Due to the complexity of the missions, players could receive optional guidance. Instructions were passed to the player through a teleprinter, and when those instructions required the player to use the shuttle controls, a flashing box would indicate the appropriate switch or knob. This meant that players could play without needing to memorize the manual, a feature which was highly praised upon its release.

The game supported multiple different camera angles, rather than the standard control panel and external view found in most simulators of the time. The player could also look out of any of the cockpit windows, including back into the payload bay when retrieving or releasing satellites, and some of the CCTV cameras on the Remote Manipulator System. The developers also provided in-game information and  diagrams on each of the major Space Shuttle systems. The publishers also supplied a game manual and large poster showing the control panels.

The game was released with numerous bugs and issues, particularly with the autopilot often getting confused and leading to peculiar re-entry trajectories.

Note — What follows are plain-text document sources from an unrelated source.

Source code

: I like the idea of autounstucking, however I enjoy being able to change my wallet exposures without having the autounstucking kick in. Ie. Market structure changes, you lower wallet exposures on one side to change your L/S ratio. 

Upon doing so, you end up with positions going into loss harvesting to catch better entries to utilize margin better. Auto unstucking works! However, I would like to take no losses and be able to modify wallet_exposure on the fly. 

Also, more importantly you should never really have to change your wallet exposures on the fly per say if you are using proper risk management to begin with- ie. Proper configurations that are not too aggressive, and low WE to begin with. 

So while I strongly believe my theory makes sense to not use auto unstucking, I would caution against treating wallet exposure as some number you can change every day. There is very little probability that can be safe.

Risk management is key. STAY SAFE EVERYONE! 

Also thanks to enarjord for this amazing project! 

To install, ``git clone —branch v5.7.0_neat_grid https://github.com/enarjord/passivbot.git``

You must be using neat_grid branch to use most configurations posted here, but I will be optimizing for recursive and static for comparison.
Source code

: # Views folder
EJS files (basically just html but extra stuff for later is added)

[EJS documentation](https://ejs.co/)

In earlier versions, the final mission was impossible to complete.

Reception
Computer Gaming World applauded the level of detail accomplished in Shuttle, and Stanley Trevena reviewed the game for Computer Gaming World, and stated that "Players with an interest in space and hard-core simulation fans alike will blast off into orbit with this new simulation from Virgin." The magazine ran it in their 1992 "Simulation of the year", which ultimately went to Falcon 3.0 by Spectrum Holobyte.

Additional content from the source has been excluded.